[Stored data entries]
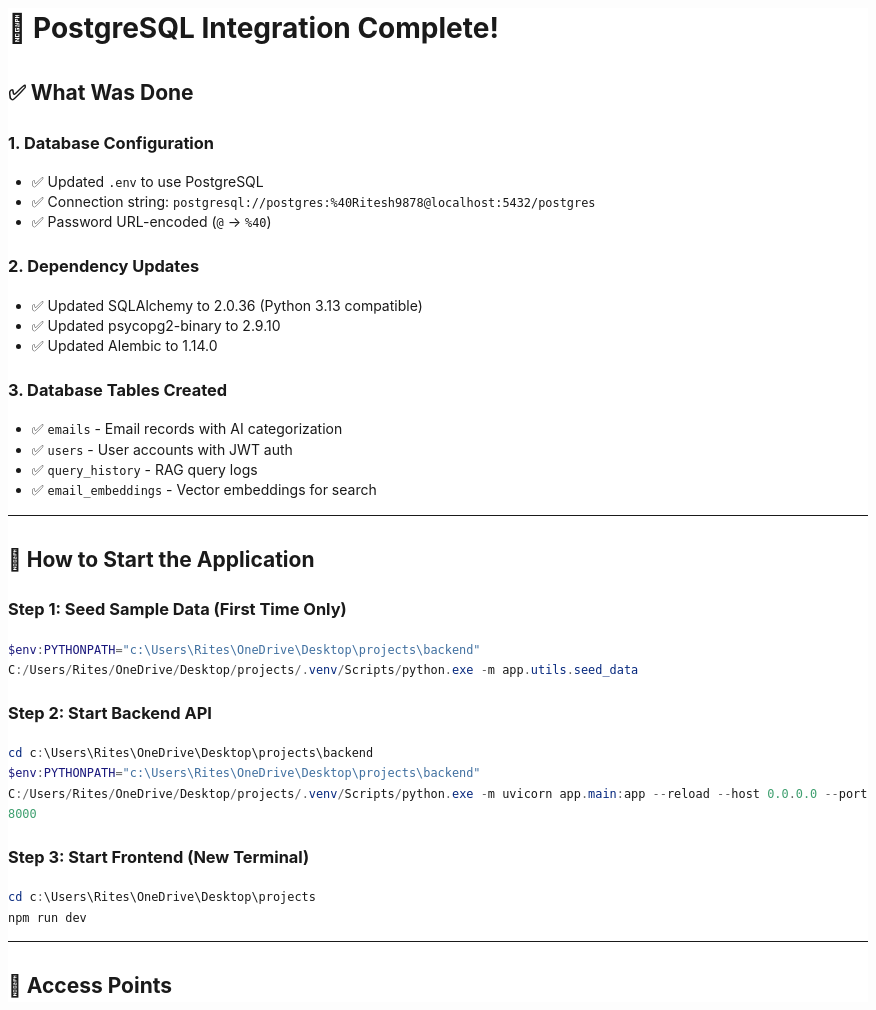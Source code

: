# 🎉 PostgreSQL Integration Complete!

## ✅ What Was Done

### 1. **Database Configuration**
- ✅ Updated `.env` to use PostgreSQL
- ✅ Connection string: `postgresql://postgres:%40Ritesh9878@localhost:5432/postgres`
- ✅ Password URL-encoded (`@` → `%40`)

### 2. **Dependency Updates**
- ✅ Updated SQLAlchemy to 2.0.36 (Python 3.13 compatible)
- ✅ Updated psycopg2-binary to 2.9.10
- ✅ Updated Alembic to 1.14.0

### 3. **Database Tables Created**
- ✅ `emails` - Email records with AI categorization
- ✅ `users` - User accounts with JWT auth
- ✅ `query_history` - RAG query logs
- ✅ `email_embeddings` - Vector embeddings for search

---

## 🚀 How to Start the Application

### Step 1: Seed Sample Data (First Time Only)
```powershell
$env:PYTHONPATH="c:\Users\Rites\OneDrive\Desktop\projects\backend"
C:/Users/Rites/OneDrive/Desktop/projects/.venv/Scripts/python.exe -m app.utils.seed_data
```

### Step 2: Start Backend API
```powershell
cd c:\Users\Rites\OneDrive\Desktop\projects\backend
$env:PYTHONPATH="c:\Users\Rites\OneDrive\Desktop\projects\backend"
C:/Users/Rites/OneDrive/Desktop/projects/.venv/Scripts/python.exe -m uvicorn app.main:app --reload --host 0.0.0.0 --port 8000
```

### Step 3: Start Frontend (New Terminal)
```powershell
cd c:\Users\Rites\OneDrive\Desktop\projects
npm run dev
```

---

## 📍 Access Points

---

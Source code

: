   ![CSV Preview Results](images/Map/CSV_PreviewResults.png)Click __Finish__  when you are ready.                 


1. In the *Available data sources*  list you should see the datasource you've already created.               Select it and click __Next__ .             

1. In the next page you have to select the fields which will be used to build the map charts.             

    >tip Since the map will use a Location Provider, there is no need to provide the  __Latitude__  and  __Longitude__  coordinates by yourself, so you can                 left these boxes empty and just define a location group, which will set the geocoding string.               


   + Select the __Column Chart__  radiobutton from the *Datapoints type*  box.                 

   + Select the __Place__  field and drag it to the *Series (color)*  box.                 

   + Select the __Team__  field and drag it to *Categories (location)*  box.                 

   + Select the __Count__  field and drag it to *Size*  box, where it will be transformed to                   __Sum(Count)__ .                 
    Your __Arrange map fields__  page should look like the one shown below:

...

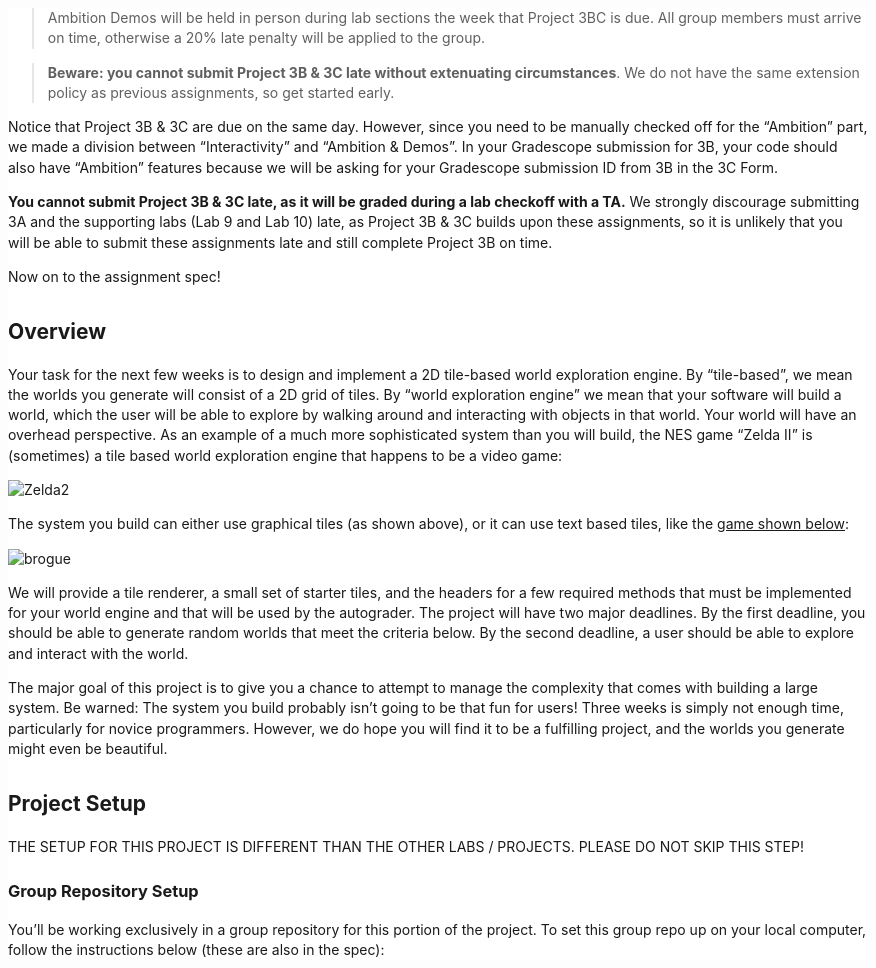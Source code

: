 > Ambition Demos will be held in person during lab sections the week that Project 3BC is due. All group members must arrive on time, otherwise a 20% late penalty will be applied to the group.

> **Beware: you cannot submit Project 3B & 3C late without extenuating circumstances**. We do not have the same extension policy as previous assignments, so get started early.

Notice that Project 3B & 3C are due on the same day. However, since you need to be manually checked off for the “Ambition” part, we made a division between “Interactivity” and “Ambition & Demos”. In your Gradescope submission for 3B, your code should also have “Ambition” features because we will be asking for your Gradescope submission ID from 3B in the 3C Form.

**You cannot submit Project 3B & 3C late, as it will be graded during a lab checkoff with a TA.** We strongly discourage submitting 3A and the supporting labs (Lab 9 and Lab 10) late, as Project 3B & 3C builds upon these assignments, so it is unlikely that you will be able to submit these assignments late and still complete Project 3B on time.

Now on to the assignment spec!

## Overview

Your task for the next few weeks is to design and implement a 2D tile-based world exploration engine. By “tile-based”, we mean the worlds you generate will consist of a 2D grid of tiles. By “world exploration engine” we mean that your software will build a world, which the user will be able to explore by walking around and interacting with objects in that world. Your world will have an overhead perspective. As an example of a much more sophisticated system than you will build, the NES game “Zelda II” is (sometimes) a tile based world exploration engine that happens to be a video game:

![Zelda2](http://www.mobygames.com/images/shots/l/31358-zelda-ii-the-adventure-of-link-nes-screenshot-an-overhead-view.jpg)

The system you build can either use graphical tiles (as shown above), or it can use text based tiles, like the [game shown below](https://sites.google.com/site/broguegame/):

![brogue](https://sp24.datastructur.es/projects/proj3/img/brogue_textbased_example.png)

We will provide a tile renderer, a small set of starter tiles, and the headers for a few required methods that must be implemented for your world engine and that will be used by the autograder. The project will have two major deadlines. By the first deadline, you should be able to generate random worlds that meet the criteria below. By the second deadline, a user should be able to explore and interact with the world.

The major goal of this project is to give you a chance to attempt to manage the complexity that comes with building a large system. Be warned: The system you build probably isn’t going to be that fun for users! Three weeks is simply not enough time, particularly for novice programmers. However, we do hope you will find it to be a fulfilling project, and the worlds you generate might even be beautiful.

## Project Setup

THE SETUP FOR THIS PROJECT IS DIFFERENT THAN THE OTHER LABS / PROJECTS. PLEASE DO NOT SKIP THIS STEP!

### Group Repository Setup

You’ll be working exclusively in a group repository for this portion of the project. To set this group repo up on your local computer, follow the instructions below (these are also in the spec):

§ **PROBLEM TO WORK ON**
Could you repeat exactly the lines above from the line with "with AI categorization" up to and including the line with "## 📍 Access Points", and only those?

§ **SOLVED EXERCISE**
- ✅ `emails` - Email records with AI categorization
- ✅ `users` - User accounts with JWT auth
- ✅ `query_history` - RAG query logs
- ✅ `email_embeddings` - Vector embeddings for search

---

## 🚀 How to Start the Application

### Step 1: Seed Sample Data (First Time Only)
```powershell
$env:PYTHONPATH="c:\Users\Rites\OneDrive\Desktop\projects\backend"
C:/Users/Rites/OneDrive/Desktop/projects/.venv/Scripts/python.exe -m app.utils.seed_data
```

### Step 2: Start Backend API
```powershell
cd c:\Users\Rites\OneDrive\Desktop\projects\backend
$env:PYTHONPATH="c:\Users\Rites\OneDrive\Desktop\projects\backend"
C:/Users/Rites/OneDrive/Desktop/projects/.venv/Scripts/python.exe -m uvicorn app.main:app --reload --host 0.0.0.0 --port 8000
```

### Step 3: Start Frontend (New Terminal)
```powershell
cd c:\Users\Rites\OneDrive\Desktop\projects
npm run dev
```

---

## 📍 Access Points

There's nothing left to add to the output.